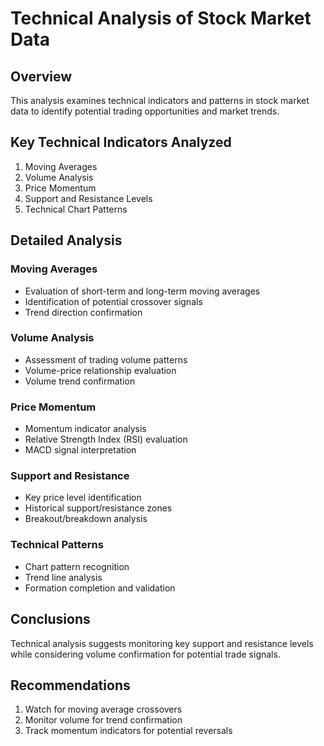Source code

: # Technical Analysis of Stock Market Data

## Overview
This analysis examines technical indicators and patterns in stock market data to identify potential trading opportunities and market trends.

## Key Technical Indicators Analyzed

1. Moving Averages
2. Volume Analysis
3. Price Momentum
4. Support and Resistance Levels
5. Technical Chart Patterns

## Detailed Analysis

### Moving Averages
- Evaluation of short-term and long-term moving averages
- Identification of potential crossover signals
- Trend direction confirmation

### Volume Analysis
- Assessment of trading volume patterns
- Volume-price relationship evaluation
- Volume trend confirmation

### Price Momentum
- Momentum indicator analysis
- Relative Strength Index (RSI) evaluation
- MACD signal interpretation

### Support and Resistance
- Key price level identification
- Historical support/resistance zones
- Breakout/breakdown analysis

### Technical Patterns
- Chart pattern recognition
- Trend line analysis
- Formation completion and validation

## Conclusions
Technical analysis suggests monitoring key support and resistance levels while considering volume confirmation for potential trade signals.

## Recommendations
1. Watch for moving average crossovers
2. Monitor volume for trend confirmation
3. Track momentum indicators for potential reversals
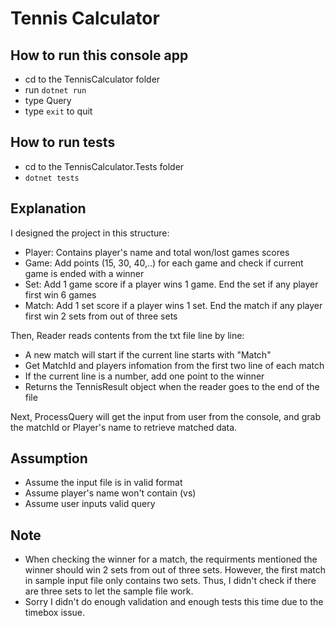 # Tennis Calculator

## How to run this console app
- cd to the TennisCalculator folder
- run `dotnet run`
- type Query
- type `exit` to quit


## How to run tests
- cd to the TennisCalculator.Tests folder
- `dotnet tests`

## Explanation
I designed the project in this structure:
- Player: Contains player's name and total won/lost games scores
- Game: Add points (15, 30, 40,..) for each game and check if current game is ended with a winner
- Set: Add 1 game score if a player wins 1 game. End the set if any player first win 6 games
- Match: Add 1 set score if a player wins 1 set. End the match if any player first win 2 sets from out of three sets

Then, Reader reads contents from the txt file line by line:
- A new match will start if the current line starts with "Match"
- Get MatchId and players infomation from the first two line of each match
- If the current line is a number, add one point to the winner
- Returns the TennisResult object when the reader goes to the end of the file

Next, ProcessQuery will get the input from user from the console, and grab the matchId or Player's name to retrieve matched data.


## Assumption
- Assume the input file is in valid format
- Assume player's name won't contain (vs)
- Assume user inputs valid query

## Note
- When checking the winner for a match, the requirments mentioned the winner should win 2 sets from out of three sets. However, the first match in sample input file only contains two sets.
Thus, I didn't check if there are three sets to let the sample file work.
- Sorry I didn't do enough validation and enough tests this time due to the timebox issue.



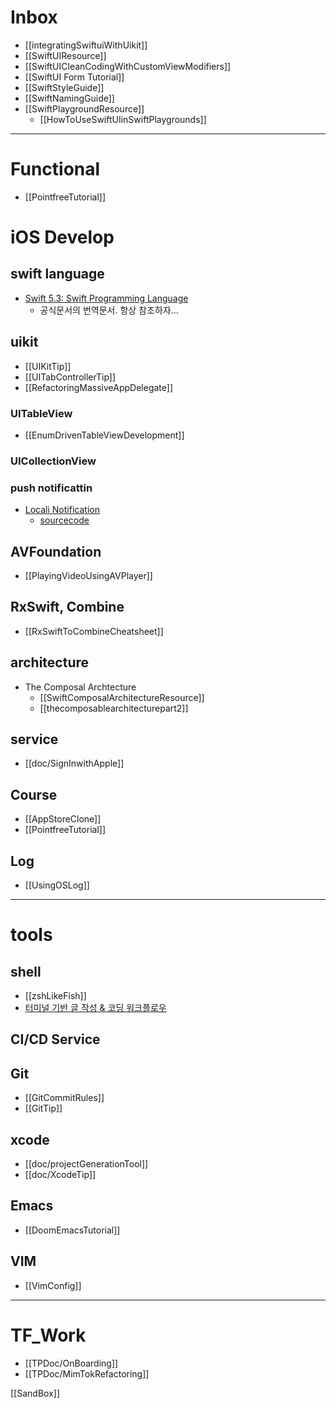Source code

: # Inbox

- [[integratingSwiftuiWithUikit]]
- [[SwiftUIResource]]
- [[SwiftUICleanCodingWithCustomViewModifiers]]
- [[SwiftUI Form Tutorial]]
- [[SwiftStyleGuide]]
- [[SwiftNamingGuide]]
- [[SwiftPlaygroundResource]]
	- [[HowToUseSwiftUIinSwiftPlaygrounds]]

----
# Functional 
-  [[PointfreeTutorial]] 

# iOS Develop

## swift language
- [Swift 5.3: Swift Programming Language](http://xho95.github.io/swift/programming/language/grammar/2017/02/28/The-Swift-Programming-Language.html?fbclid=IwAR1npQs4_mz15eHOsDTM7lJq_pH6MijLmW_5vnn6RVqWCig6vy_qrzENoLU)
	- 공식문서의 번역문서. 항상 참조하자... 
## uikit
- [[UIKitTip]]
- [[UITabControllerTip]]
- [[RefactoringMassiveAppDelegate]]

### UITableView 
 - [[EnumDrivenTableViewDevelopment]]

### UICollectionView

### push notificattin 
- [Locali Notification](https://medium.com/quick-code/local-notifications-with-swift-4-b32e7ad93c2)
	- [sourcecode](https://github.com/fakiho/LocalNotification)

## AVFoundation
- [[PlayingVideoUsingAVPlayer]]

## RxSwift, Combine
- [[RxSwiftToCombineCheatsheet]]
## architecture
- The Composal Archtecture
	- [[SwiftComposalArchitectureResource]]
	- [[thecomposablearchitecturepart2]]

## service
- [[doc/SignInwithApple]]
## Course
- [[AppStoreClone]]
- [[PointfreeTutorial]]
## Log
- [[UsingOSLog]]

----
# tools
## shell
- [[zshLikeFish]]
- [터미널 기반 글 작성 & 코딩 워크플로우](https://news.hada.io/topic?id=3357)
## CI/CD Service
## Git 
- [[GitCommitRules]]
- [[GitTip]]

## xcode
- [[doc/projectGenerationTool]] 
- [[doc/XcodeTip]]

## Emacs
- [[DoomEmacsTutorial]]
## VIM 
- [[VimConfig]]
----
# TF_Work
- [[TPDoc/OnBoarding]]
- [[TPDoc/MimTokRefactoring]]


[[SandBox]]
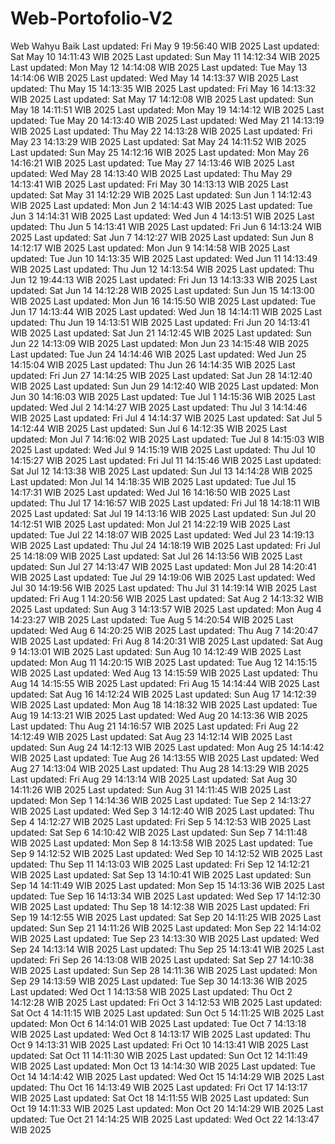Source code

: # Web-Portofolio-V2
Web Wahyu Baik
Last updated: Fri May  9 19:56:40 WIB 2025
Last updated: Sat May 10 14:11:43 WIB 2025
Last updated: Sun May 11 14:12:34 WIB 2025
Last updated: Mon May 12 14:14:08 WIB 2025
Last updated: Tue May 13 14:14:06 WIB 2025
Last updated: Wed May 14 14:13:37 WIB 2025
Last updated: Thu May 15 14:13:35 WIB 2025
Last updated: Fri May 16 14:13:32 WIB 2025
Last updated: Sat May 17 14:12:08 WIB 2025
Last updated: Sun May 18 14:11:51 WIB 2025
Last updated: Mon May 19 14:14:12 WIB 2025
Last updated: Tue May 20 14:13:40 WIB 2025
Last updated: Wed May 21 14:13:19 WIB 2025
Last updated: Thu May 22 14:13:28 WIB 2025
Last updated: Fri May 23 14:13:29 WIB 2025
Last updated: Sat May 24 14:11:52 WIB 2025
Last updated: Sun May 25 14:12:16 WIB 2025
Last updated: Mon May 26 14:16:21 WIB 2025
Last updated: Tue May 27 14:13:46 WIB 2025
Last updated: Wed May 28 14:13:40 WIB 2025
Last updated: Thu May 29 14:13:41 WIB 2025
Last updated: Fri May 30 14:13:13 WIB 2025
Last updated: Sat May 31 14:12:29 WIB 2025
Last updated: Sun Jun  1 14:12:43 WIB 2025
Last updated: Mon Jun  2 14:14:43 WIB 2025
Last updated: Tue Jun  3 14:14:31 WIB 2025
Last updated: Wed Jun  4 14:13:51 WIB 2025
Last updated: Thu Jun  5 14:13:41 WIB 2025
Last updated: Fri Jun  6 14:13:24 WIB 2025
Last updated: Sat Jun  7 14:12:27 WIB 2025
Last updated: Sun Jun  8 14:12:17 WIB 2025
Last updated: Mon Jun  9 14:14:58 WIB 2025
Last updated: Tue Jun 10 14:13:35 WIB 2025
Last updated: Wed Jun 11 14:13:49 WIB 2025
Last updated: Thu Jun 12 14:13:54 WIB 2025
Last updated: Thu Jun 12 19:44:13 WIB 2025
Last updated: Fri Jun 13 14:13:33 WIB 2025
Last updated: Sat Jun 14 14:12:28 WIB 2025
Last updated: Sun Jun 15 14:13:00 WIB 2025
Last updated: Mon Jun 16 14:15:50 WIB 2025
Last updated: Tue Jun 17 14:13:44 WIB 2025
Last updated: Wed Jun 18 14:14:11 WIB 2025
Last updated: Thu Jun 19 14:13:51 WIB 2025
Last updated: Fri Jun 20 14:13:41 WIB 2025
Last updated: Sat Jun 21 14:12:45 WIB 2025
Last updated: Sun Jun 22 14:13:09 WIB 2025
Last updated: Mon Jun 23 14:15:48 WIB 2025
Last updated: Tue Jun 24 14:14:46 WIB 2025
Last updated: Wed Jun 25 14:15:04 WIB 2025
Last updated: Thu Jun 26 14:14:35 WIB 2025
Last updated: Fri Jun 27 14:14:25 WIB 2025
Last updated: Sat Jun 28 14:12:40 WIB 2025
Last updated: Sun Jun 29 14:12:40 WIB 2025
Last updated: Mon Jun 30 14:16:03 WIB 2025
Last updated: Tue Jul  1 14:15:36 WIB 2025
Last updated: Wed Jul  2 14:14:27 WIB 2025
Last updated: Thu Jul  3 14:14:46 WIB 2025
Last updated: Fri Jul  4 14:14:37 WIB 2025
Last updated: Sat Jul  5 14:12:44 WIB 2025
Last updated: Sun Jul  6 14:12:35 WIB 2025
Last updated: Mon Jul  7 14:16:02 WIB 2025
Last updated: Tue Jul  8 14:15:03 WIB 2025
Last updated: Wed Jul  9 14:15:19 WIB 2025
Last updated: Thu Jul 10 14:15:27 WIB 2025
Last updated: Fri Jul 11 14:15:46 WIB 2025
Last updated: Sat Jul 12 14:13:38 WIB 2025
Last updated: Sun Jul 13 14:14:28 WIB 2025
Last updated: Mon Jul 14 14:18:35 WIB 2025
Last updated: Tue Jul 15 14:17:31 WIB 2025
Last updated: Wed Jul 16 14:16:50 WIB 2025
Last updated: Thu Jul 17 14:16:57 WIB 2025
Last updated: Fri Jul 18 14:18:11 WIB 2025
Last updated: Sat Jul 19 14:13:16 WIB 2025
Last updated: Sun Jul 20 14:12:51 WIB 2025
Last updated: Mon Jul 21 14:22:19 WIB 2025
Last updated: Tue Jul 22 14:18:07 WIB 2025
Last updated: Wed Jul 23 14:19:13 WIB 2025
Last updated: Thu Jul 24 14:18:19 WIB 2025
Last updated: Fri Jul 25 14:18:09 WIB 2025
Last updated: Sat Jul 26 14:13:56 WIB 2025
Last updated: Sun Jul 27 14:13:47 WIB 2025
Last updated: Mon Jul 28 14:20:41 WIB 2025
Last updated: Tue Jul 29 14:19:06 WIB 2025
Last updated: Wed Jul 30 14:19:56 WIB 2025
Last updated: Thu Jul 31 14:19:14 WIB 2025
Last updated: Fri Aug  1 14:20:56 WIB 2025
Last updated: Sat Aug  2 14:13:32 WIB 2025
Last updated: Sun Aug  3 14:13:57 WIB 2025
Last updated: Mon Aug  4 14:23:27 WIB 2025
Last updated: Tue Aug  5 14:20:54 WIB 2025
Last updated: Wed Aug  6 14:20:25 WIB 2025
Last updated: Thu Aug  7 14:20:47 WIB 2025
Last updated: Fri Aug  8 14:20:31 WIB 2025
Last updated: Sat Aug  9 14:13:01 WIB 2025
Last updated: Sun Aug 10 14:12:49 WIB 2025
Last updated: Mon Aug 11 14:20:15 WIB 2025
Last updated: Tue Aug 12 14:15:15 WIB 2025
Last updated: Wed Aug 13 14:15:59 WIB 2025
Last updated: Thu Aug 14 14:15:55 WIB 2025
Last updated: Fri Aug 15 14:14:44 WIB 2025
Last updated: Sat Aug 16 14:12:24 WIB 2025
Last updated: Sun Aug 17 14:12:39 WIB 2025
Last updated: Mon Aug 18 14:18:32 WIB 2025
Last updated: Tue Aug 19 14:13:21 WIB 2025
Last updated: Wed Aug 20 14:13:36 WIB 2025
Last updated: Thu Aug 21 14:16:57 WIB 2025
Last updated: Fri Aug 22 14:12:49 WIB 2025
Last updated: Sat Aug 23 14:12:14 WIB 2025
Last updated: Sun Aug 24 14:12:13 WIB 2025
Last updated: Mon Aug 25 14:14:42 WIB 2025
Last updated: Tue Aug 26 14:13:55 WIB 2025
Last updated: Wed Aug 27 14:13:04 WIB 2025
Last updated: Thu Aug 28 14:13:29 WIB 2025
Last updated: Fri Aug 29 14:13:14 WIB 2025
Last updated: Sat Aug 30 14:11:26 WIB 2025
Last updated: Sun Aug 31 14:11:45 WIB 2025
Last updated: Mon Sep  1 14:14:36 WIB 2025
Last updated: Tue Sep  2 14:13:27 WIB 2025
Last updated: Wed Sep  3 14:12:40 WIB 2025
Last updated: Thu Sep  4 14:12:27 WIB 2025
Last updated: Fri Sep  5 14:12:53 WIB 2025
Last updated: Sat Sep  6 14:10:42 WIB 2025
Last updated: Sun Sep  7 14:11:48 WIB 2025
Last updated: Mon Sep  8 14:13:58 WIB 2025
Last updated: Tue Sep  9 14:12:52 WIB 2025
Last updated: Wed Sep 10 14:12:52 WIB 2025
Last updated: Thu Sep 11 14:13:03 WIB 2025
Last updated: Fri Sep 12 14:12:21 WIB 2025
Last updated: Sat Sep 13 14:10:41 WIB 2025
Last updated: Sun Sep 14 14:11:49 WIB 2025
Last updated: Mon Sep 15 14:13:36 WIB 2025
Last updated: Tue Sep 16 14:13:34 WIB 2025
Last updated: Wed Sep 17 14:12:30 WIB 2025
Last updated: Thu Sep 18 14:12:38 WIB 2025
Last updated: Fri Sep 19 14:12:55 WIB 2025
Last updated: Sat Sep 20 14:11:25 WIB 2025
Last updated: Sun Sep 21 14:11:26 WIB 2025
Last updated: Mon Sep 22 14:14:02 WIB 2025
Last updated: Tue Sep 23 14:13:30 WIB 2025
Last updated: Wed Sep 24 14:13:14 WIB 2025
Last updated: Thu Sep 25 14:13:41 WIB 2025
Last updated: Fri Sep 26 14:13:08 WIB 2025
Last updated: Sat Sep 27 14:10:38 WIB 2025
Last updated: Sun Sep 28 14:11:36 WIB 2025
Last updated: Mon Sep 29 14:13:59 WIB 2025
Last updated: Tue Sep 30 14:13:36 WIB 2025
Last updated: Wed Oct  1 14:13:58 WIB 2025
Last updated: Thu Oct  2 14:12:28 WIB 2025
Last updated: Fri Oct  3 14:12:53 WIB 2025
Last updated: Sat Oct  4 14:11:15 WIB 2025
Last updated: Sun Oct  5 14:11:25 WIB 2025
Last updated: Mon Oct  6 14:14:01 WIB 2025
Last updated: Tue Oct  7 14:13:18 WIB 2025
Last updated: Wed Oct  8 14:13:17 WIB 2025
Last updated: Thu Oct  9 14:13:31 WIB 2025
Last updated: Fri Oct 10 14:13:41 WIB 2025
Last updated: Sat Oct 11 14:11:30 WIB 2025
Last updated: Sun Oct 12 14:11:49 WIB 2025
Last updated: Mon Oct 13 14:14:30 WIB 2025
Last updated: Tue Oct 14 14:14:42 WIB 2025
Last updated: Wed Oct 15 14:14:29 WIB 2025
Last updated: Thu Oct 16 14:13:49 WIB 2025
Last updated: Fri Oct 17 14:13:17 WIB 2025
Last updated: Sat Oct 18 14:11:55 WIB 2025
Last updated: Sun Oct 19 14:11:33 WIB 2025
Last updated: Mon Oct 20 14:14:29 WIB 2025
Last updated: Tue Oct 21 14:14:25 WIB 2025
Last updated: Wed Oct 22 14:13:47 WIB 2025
════════
▶ Description of the task:
Only one stretch of the records above is wanted: the lines between the one holding "Last updated: Tue May 20 14:13:40 WIB 2025" and the one holding "14:12:17 WIB 2025", inclusive, reproduced exactly.

▶ Task solution:
Last updated: Tue May 20 14:13:40 WIB 2025
Last updated: Wed May 21 14:13:19 WIB 2025
Last updated: Thu May 22 14:13:28 WIB 2025
Last updated: Fri May 23 14:13:29 WIB 2025
Last updated: Sat May 24 14:11:52 WIB 2025
Last updated: Sun May 25 14:12:16 WIB 2025
Last updated: Mon May 26 14:16:21 WIB 2025
Last updated: Tue May 27 14:13:46 WIB 2025
Last updated: Wed May 28 14:13:40 WIB 2025
Last updated: Thu May 29 14:13:41 WIB 2025
Last updated: Fri May 30 14:13:13 WIB 2025
Last updated: Sat May 31 14:12:29 WIB 2025
Last updated: Sun Jun  1 14:12:43 WIB 2025
Last updated: Mon Jun  2 14:14:43 WIB 2025
Last updated: Tue Jun  3 14:14:31 WIB 2025
Last updated: Wed Jun  4 14:13:51 WIB 2025
Last updated: Thu Jun  5 14:13:41 WIB 2025
Last updated: Fri Jun  6 14:13:24 WIB 2025
Last updated: Sat Jun  7 14:12:27 WIB 2025
Last updated: Sun Jun  8 14:12:17 WIB 2025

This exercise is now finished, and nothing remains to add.